→ Exercise goal: Copy only the lines from the one containing "Suppose $G$ is" through the final line of the records below, exactly as written, with no pictures.

═══ Data records

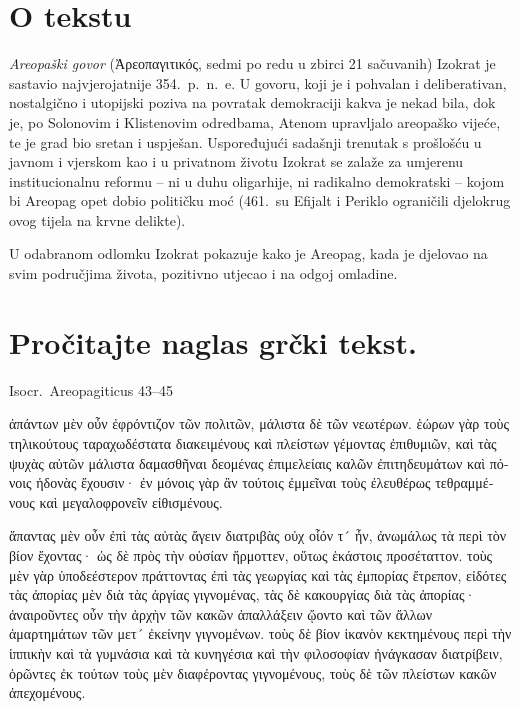 


\section*{O tekstu}

\textit{Areopaški govor} (Ἀρεοπαγιτικός, sedmi po redu u zbirci 21 sačuvanih) Izokrat je sastavio najvjerojatnije 354.\ p.~n.~e. U govoru, koji je i pohvalan i deliberativan, nostalgično i utopijski poziva na povratak demokraciji kakva je nekad bila, dok je, po Solonovim i Klistenovim odredbama, Atenom upravljalo areopaško vijeće, te je grad bio sretan i uspješan. Uspoređujući sadašnji trenutak s prošlošću u javnom i vjerskom kao i u privatnom životu Izokrat se zalaže za umjerenu institucionalnu reformu – ni u duhu oligarhije, ni radikalno demokratski – kojom bi Areopag opet dobio političku moć (461.\ su Efijalt i Periklo ograničili djelokrug ovog tijela na krvne delikte).

U odabranom odlomku Izokrat pokazuje kako je Areopag, kada je djelovao na svim područjima života, pozitivno utjecao i na odgoj omladine.


\section*{Pročitajte naglas grčki tekst.}

Isocr.\ Areopagiticus 43–45


\medskip


{\large

\begin{greek}

\noindent  ἁπάντων μὲν οὖν ἐφρόντιζον τῶν πολιτῶν, μάλιστα δὲ τῶν νεωτέρων. ἑώρων γὰρ τοὺς τηλικούτους ταραχωδέστατα διακειμένους καὶ πλείστων γέμοντας ἐπιθυμιῶν, καὶ τὰς ψυχὰς αὐτῶν μάλιστα δαμασθῆναι δεομένας ἐπιμελείαις καλῶν ἐπιτηδευμάτων καὶ πόνοις ἡδονὰς ἔχουσιν· ἐν μόνοις γὰρ ἂν τούτοις ἐμμεῖναι τοὺς ἐλευθέρως τεθραμμένους καὶ μεγαλοφρονεῖν εἰθισμένους.

\noindent  ἅπαντας μὲν οὖν ἐπὶ τὰς αὐτὰς ἄγειν διατριβὰς οὐχ οἷόν τ´ ἦν, ἀνωμάλως τὰ περὶ τὸν βίον ἔχοντας· ὡς δὲ πρὸς τὴν οὐσίαν ἥρμοττεν, οὕτως ἑκάστοις προσέταττον. τοὺς μὲν γὰρ ὑποδεέστερον πράττοντας ἐπὶ τὰς γεωργίας καὶ τὰς ἐμπορίας ἔτρεπον, εἰδότες τὰς ἀπορίας μὲν διὰ τὰς ἀργίας γιγνομένας, τὰς δὲ κακουργίας διὰ τὰς ἀπορίας· ἀναιροῦντες οὖν τὴν ἀρχὴν τῶν κακῶν ἀπαλλάξειν ᾤοντο καὶ τῶν ἄλλων ἁμαρτημάτων τῶν μετ´ ἐκείνην γιγνομένων. τοὺς δὲ βίον ἱκανὸν κεκτημένους περὶ τὴν ἱππικὴν καὶ τὰ γυμνάσια καὶ τὰ κυνηγέσια καὶ τὴν φιλοσοφίαν ἠνάγκασαν διατρίβειν, ὁρῶντες ἐκ τούτων τοὺς μὲν διαφέροντας γιγνομένους, τοὺς δὲ τῶν πλείστων κακῶν ἀπεχομένους.
\end{greek}

}

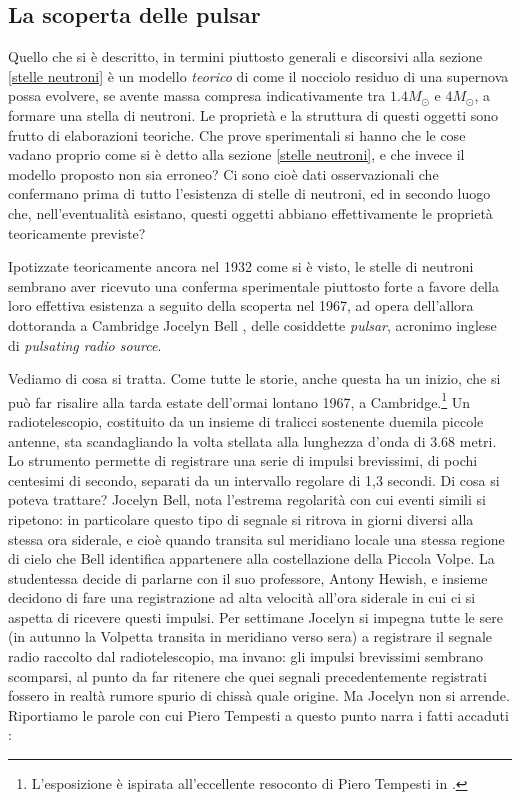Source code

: \subsection{La scoperta delle pulsar}\label{scoperta pulsar}
Quello che si è descritto, in termini piuttosto generali e discorsivi alla sezione \ref{stelle neutroni} è un modello \emph{teorico} di come il nocciolo residuo di una supernova possa evolvere, se avente massa compresa indicativamente tra $1.4 M_{\odot}$ e $4M_{\odot}$, a formare una stella di neutroni. Le propriet\`{a} e la struttura di questi oggetti sono frutto di elaborazioni teoriche. Che prove sperimentali si hanno che le cose vadano proprio come si è detto alla sezione \ref{stelle neutroni}, e che invece il modello proposto non sia erroneo? Ci sono cioè dati osservazionali che confermano prima di tutto l'esistenza di stelle di neutroni, ed in secondo luogo che, nell'eventualit\`{a} esistano, questi oggetti abbiano effettivamente le propriet\`{a} teoricamente previste?
\par
Ipotizzate teoricamente ancora nel 1932 come si è visto, le stelle di neutroni sembrano aver ricevuto una conferma sperimentale piuttosto forte a favore della loro effettiva esistenza a seguito della scoperta nel 1967, ad opera dell'allora dottoranda a  Cambridge Jocelyn Bell , delle cosiddette \emph{pulsar}, acronimo inglese di \emph{pulsating radio source}.
\par
Vediamo di cosa si tratta. Come tutte le storie, anche questa ha un inizio, che si può far risalire alla tarda estate dell'ormai lontano 1967, a Cambridge.\footnote{L'esposizione è ispirata all'eccellente resoconto di Piero Tempesti in \Cite{tempesti}.} Un radiotelescopio, costituito da un insieme di tralicci sostenente duemila piccole antenne, sta scandagliando la volta stellata alla lunghezza d'onda di 3.68 metri. Lo strumento permette di registrare una serie di impulsi brevissimi, di pochi centesimi di secondo, separati da un intervallo regolare di 1,3 secondi. Di cosa si poteva trattare? Jocelyn Bell, nota l'estrema regolarit\`{a} con cui eventi simili si ripetono: in particolare questo tipo di segnale si ritrova in giorni diversi alla stessa ora siderale, e cioè quando transita sul meridiano locale una stessa regione di cielo che Bell identifica appartenere alla costellazione della Piccola Volpe. La studentessa decide di parlarne con il suo professore, Antony Hewish, e insieme decidono di fare una registrazione ad alta velocit\`{a} all'ora siderale in cui ci si aspetta di ricevere questi impulsi. Per settimane Jocelyn si impegna tutte le sere (in autunno la Volpetta transita in meridiano verso sera) a registrare il segnale radio raccolto dal radiotelescopio, ma invano: gli impulsi brevissimi sembrano scomparsi, al punto da far ritenere che quei segnali precedentemente registrati fossero in realt\`{a} rumore spurio di chiss\`{a} quale origine. Ma Jocelyn non si arrende. Riportiamo le parole con cui Piero Tempesti a questo punto narra i fatti accaduti \Cite{tempesti}:
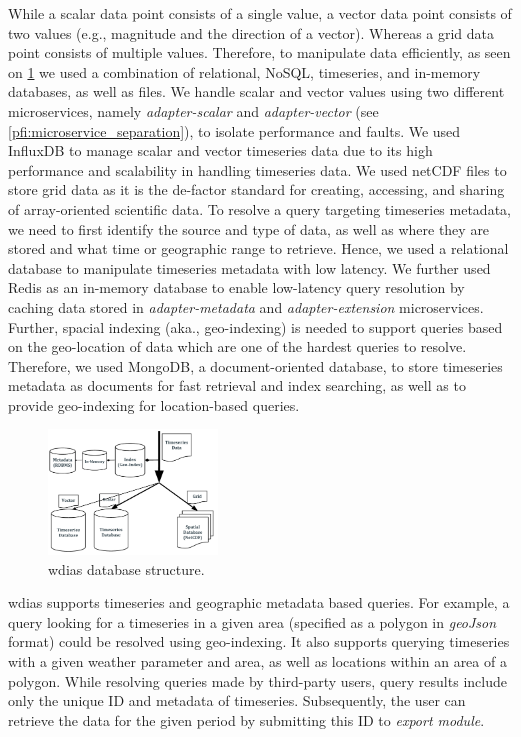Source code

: \documentclass[conference]{IEEEtran}
\begin{document}
While a scalar data point consists of a single value, a vector data point consists of two values (e.g., magnitude and the direction of a vector). Whereas a grid data point consists of multiple values. Therefore, to manipulate data efficiently, as seen on \cref{pfi:database_structure} we used a combination of relational, NoSQL, timeseries, and in-memory databases, as well as files. We handle scalar and vector values using two different microservices, namely \textit{adapter-scalar} and \textit{adapter-vector} (see \cref{pfi:microservice_separation}), to isolate performance and faults. We used InfluxDB to manage scalar and vector timeseries data due to its high performance and scalability in handling timeseries data. We used \acrshort{netCDF} files to store grid data as it is the de-factor standard for creating, accessing, and sharing of array-oriented scientific data. To resolve a query targeting timeseries metadata, we need to first identify the source and type of data, as well as where they are stored and what time or geographic range to retrieve. Hence, we used a relational database to manipulate timeseries metadata with low latency. We further used Redis as an in-memory database to enable low-latency query resolution by caching data stored in \textit{adapter-metadata} and \textit{adapter-extension} microservices. Further, spacial indexing (aka., geo-indexing) is needed to support queries based on the geo-location of data which are one of the hardest queries to resolve. Therefore, we used MongoDB, a document-oriented database, to store timeseries metadata as documents for fast retrieval and index searching, as well as to provide geo-indexing for location-based queries.

\begin{figure}[!tb]
\centerline{\includegraphics[width=0.4\textwidth]{images/wdias_database_structure_p1.pdf}}
\caption{\acrshort{wdias} database structure.}
\label{pfi:database_structure}
\end{figure}

\acrshort{wdias} supports timeseries and geographic metadata based queries. For example, a query looking for a timeseries in a given area (specified as a polygon in \emph{geoJson} \cite{InternetEngineeringTaskForceGeoJSON} format) could be resolved using geo-indexing. It also supports querying timeseries with a given weather parameter and area, as well as locations within an area of a polygon. While resolving queries made by third-party users, query results include only the unique ID and metadata of timeseries. Subsequently, the user can retrieve the data for the given period by submitting this ID to \emph{export module}.
\end{document}
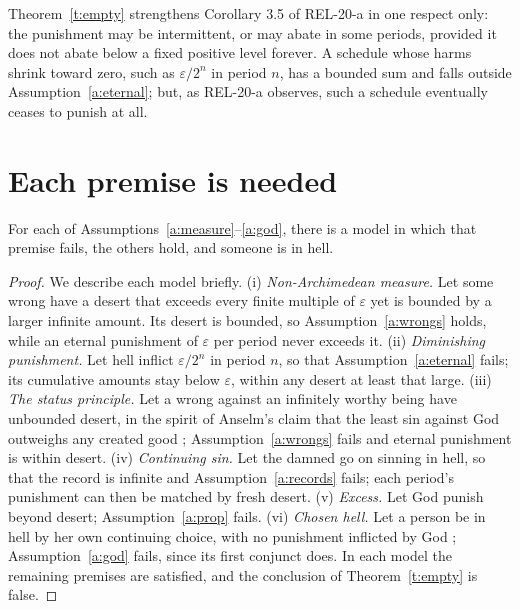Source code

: \documentclass{situationist-preprint}
\begin{document}
Theorem~\ref{t:empty} strengthens Corollary 3.5 of REL-20-a in one respect only: the punishment may be intermittent, or may abate in some periods, provided it does not abate below a fixed positive level forever. A schedule whose harms shrink toward zero, such as $\varepsilon/2^{n}$ in period $n$, has a bounded sum and falls outside Assumption~\ref{a:eternal}; but, as REL-20-a observes, such a schedule eventually ceases to punish at all.

\section{Each premise is needed}

\begin{proposition}\label{p:indep}
For each of Assumptions~\ref{a:measure}--\ref{a:god}, there is a model in which that premise fails, the others hold, and someone is in hell.
\end{proposition}

\begin{proof}
We describe each model briefly.
(i) \emph{Non-Archimedean measure.} Let some wrong have a desert that exceeds every finite multiple of $\varepsilon$ yet is bounded by a larger infinite amount. Its desert is bounded, so Assumption~\ref{a:wrongs} holds, while an eternal punishment of $\varepsilon$ per period never exceeds it.
(ii) \emph{Diminishing punishment.} Let hell inflict $\varepsilon/2^{n}$ in period $n$, so that Assumption~\ref{a:eternal} fails; its cumulative amounts stay below $\varepsilon$, within any desert at least that large.
(iii) \emph{The status principle.} Let a wrong against an infinitely worthy being have unbounded desert, in the spirit of Anselm's claim that the least sin against God outweighs any created good \citep[I.21]{Anselm1098}; Assumption~\ref{a:wrongs} fails and eternal punishment is within desert.
(iv) \emph{Continuing sin.} Let the damned go on sinning in hell, so that the record is infinite and Assumption~\ref{a:records} fails; each period's punishment can then be matched by fresh desert.
(v) \emph{Excess.} Let God punish beyond desert; Assumption~\ref{a:prop} fails.
(vi) \emph{Chosen hell.} Let a person be in hell by her own continuing choice, with no punishment inflicted by God \citep{Lewis1946, Kvanvig1993}; Assumption~\ref{a:god} fails, since its first conjunct does.
In each model the remaining premises are satisfied, and the conclusion of Theorem~\ref{t:empty} is false.
\end{proof}
\end{document}
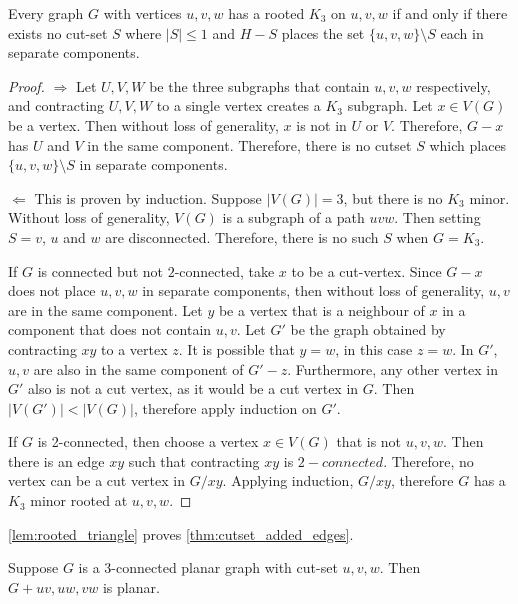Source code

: \begin{lemma}\label{lem:rooted_triangle}
	Every graph $G$ with vertices $u, v, w$ has a rooted $K_3$ on $u, v, w$ if and only if there exists no cut-set $S$ where $|S| \leq 1$ and $H - S$ places the set $\{u,v,w\} \setminus S$ each in separate components. 
\end{lemma}
\begin{proof}
	$\Rightarrow$ Let $U,V,W$ be the three subgraphs that contain $u, v, w$ respectively, and contracting $U, V, W$ to a single vertex creates a $K_3$ subgraph. Let $x \in V(G)$ be a vertex. Then without loss of generality, $x$ is not in $U$ or $V$. Therefore, $G - x$ has $U$ and $V$ in the same component. Therefore, there is no cutset $S$ which places $\{u,v,w\} \setminus S$ in separate components. 

	$\Leftarrow$ This is proven by induction. Suppose $|V(G)| = 3$, but there is no $K_3$ minor. Without loss of generality, $V(G)$ is a subgraph of a path $uvw$. Then setting $S = v$, $u$ and $w$ are disconnected. Therefore, there is no such $S$ when $G = K_3$. 

	If $G$ is connected but not $2$-connected, take $x$ to be a cut-vertex. Since $G - x$ does not place $u,v,w$ in separate components, then without loss of generality, $u,v$ are in the same component. Let $y$ be a vertex that is a neighbour of $x$ in a component that does not contain $u,v$. Let $G'$ be the graph obtained by contracting $xy$ to a vertex $z$. It is possible that $y = w$, in this case $z = w$. In $G'$, $u,v$ are also in the same component of $G' - z$. Furthermore, any other vertex in $G'$ also is not a cut vertex, as it would be a cut vertex in $G$. Then $|V(G')| < |V(G)|$, therefore apply induction on $G'$. 

	If $G$ is 2-connected, then choose a vertex $x \in V(G)$ that is not $u,v,w$. Then there is an edge $xy$ such that contracting $xy$ is $2-connected$. Therefore, no vertex can be a cut vertex in $G/xy$. Applying induction, $G/xy$, therefore $G$ has a $K_3$ minor rooted at $u,v,w$.
\end{proof}


\cref{lem:rooted_triangle} proves \cref{thm:cutset_added_edges}. 

\begin{lemma}\label{thm:cutset_added_edges}
	Suppose $G$ is a $3$-connected planar graph with cut-set $u,v,w$. Then $G + uv, uw, vw$ is planar. 
\end{lemma}

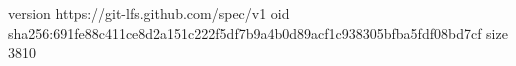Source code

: version https://git-lfs.github.com/spec/v1
oid sha256:691fe88c411ce8d2a151c222f5df7b9a4b0d89acf1c938305bfba5fdf08bd7cf
size 3810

══════

→ Solution for this task:
	Suppose $G$ is a $3$-connected planar graph with cut-set $u,v,w$. Then $G + uv, uw, vw$ is planar. 
\end{lemma}

Source code

: version https://git-lfs.github.com/spec/v1
oid sha256:691fe88c411ce8d2a151c222f5df7b9a4b0d89acf1c938305bfba5fdf08bd7cf
size 3810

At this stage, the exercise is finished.